La politica di Modi si qualifica come etnonazionalismo di destra, un percorso di esaltazione di un gruppo etnico-religioso, quello Indù, atto a mantener il potere e, anzi, a legittimarlo religiosamente. Essendo l’India la più grande democrazia al mondo, per stabilizzare gli esiti elettorali è necessario un ampio e solido, consenso, e la presenza di 996 milioni di fedeli induisti è un bacino elettorale sufficiente per mantenere il potere nel lungo periodo. Modi, ha riaperto una ferita passata, ripercorrendo le atrocità della Partition tra India e Pakistan che ha visto, da entrambe le parti, una manifestazione violenza dell’ostilità tra i due gruppi religiosi, e l’ha ricollocata nel suo percorso, offrendo una percezione di vulnerabilità ai fedeli induisti e attribuendo una colpa a quelli musulmani. Il risultato è sì una solidità elettorale e una fede politica religiosamente determinata, una delle più difficili da scardinare, a cui conseguono direttamente violenze, discriminazioni di fatto e de jure.

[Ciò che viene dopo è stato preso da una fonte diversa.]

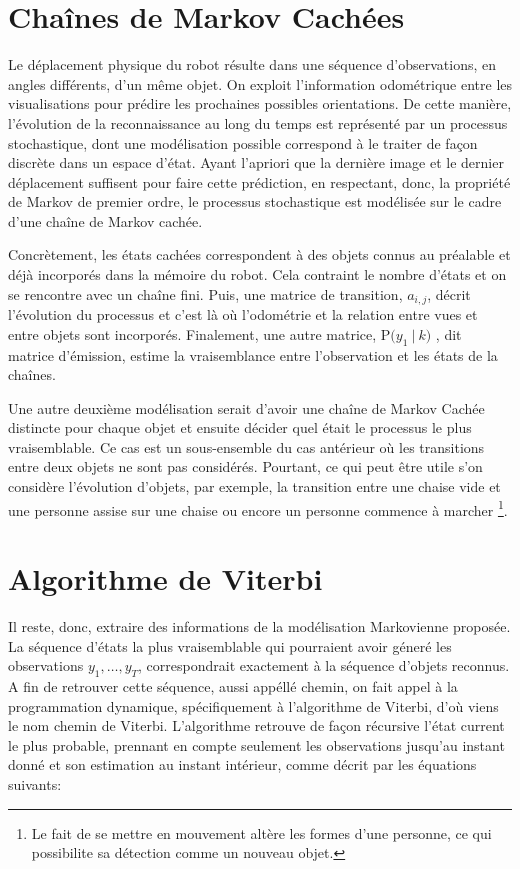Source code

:\section {Chaînes de Markov Cachées}

Le déplacement physique du robot résulte dans une séquence
d'observations, en angles différents, d'un même objet. On exploit
l'information odométrique entre les visualisations pour prédire les
prochaines possibles orientations. De cette manière, l'évolution de la
reconnaissance au long du temps est représenté par un processus
stochastique, dont une modélisation possible correspond à le traiter
de façon discrète dans un espace d'état. Ayant l'apriori que la
dernière image et le dernier déplacement suffisent pour faire cette
prédiction, en respectant, donc, la propriété de Markov de premier
ordre, le processus stochastique est modélisée sur le cadre d'une
chaîne de Markov cachée.

Concrètement, les états cachées correspondent à des objets connus au
préalable et déjà incorporés dans la mémoire du robot. Cela contraint le
nombre d'états et on se rencontre avec un chaîne fini. Puis, une
matrice de transition, $a_{i,j}$, décrit l'évolution du processus et c'est là où
l'odométrie et la relation entre vues et entre objets sont
incorporés. Finalement, une autre matrice, $\mathrm{P}\big( y_1 \ | \ k \big)$
, dit matrice d'émission, estime la vraisemblance entre l'observation
et les états de la chaînes.

Une autre deuxième modélisation serait d'avoir une chaîne de Markov
Cachée distincte pour chaque objet et ensuite décider quel était le
processus le plus vraisemblable. Ce cas est un sous-ensemble du cas
antérieur où les transitions entre deux objets ne sont pas
considérés. Pourtant, ce qui peut être utile s'on considère
l'évolution d'objets, par exemple, la transition entre une chaise vide
et une personne assise sur une chaise ou encore un personne
commence à marcher \footnote{Le fait de se mettre en mouvement
  altère les formes d'une personne, ce qui possibilite sa détection
  comme un nouveau objet.}.

\section{Algorithme de Viterbi}

Il reste, donc, extraire des informations de la modélisation Markovienne proposée.
La séquence d'états la plus vraisemblable qui pourraient avoir géneré
les observations  $y_1,\dots, y_T$, correspondrait exactement à la séquence d'objets reconnus.
A fin de retrouver cette séquence, aussi appéllé chemin, on fait 
appel à la programmation dynamique, spécifiquement à l'algorithme de Viterbi, d'où viens le nom chemin de Viterbi.
L'algorithme retrouve de façon récursive l'état current le plus probable, 
prennant en compte seulement les observations jusqu'au instant donné et son
estimation au instant intérieur, comme décrit par les équations suivants:

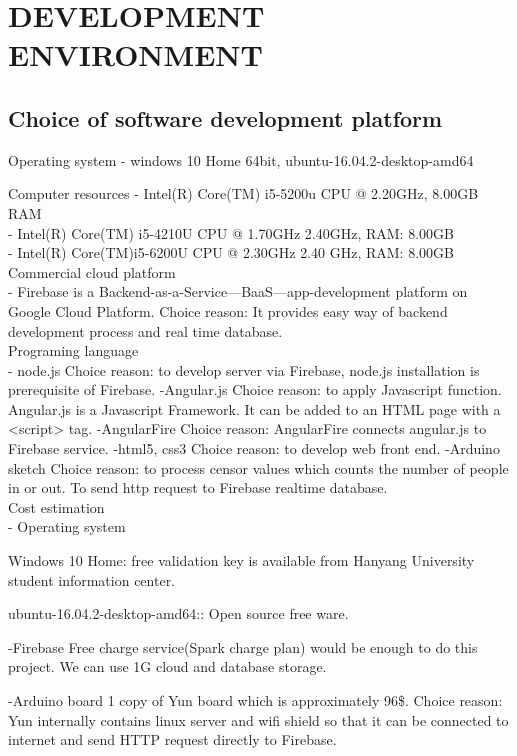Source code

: \documentclass[journal]{IEEEtran}
\begin{document}

\section{DEVELOPMENT ENVIRONMENT}

\subsection{Choice of software development platform}
Operating system
- windows 10 Home 64bit, ubuntu-16.04.2-desktop-amd64

Computer resources
- Intel(R) Core(TM) i5-5200u CPU @ 2.20GHz, 8.00GB RAM\\
- Intel(R) Core(TM) i5-4210U CPU @ 1.70GHz 2.40GHz,  RAM: 8.00GB\\
- Intel(R) Core(TM)i5-6200U CPU @ 2.30GHz 2.40 GHz, RAM: 8.00GB\\

Commercial cloud platform\\
- Firebase is a Backend-as-a-Service—BaaS—app-development platform on Google Cloud Platform.
Choice reason: It provides easy way of backend development process and real time database.\\


Programing language\\
- node.js 
Choice reason: to develop server via Firebase, node.js installation is prerequisite of Firebase.
-Angular.js
Choice reason: to apply Javascript function. Angular.js is  a Javascript Framework. It can be added to an HTML page with a <script> tag.
-AngularFire 
Choice reason: AngularFire connects angular.js to Firebase service.
-html5, css3
Choice reason: to develop web front end.
-Arduino sketch
Choice reason: to process censor values which counts the number of people in or out. To send http request to Firebase realtime database.\\

Cost estimation\\
- Operating system

Windows 10 Home: free validation key is available from Hanyang University student information center.

ubuntu-16.04.2-desktop-amd64:: Open source free ware.

-Firebase
Free charge service(Spark charge plan) would be enough to do this project. We can use 1G cloud and database storage.

-Arduino board
1 copy of Yun board which is approximately 96\$. 
Choice reason: Yun internally contains linux server and wifi shield so that it can be connected to internet and send HTTP request directly to Firebase.
\end{document}
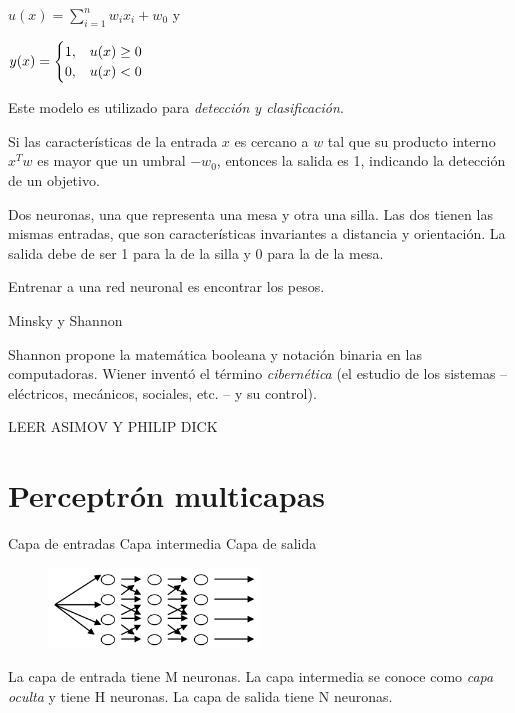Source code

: $
u(x) = \sum_{i=1}^{n} w_i x_i + w_0 
$
y

$
y(x) = \begin{cases}
1, \hspace{0.3cm} u(x) \geq 0    \\
0,\hspace{0.3cm}   u(x) < 0  
\end{cases}
$

Este modelo es utilizado para \textit{detección y clasificación}.

Si las características de la entrada $x$ es cercano a $w$ tal que su producto interno $x^Tw$ es mayor que un
umbral $-w_0$, entonces la salida es 1, indicando la detección de un objetivo.


\begin{ejemplo}
	Dos neuronas, una que representa una mesa y otra una silla.
	Las dos tienen las mismas entradas, que son características invariantes a distancia y orientación. La salida
	debe de ser 1 para la de la silla y 0 para la de la mesa.
\end{ejemplo}

\begin{nota} Entrenar a una red neuronal es encontrar los pesos. \end{nota}


Minsky y Shannon

Shannon propone la matemática booleana y notación binaria en las computadoras.
Wiener inventó el término \textit{cibernética} (el estudio de los sistemas – eléctricos, mecánicos, sociales, etc. – y su control).


LEER ASIMOV Y PHILIP DICK

\section{Perceptrón multicapas}

Capa de entradas
Capa intermedia
Capa de salida

\begin{figure}[h!]
	\centering
	\includegraphics[width=0.5\textwidth]{images/img76.png}
	\label{figura76}
\end{figure}

La capa de entrada tiene M neuronas.
La capa intermedia se conoce como \textit{capa oculta} y tiene H neuronas.
La capa de salida tiene N neuronas.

Il divieto di indossare l’Hijab è l’ennesimo colpo assestato direttamente alla comunità musulmana indiana, e, se si considera quanto in India la libertà religiosa e la sua manifestazione siano presenti in ogni angolo di strada, appare ancor di più nelle sue velleità persecutorie mirate e politicizzate. Dalle leggi alle violenze incitate ai raduni politici, le persone musulmane in India stanno vivendo una violenta persecuzione collettiva, la peggiore degli ultimi 30 anni.
Nella citta di Gurgaon, alle persone musulmane è stato imposto il divieto di costruire moschee e pregare in luoghi pubblici e negli spazi aperti in quanto pratica offensiva, rendendo di fatto ma non de jure illegale per una persona musulmana pregare al di fuori dell’ambiente domestico.
Qualche mese fa lo scandalo dell’applicazione Sulli Deals era passato quasi inosservato dai media occidentali, sebbene l’ONU avesse formalmente parlato di una pratica di incitamento all’odio. L’applicazione, infatti, era basata sull’uso di immagini, nomi e cognomi di 80 donne musulmane (sulli è uno slur usato dalle persone islamofobe indiane) messe in vendita senza il loro consenso, il creatore, poi arrestato, era un giovane integralista induista.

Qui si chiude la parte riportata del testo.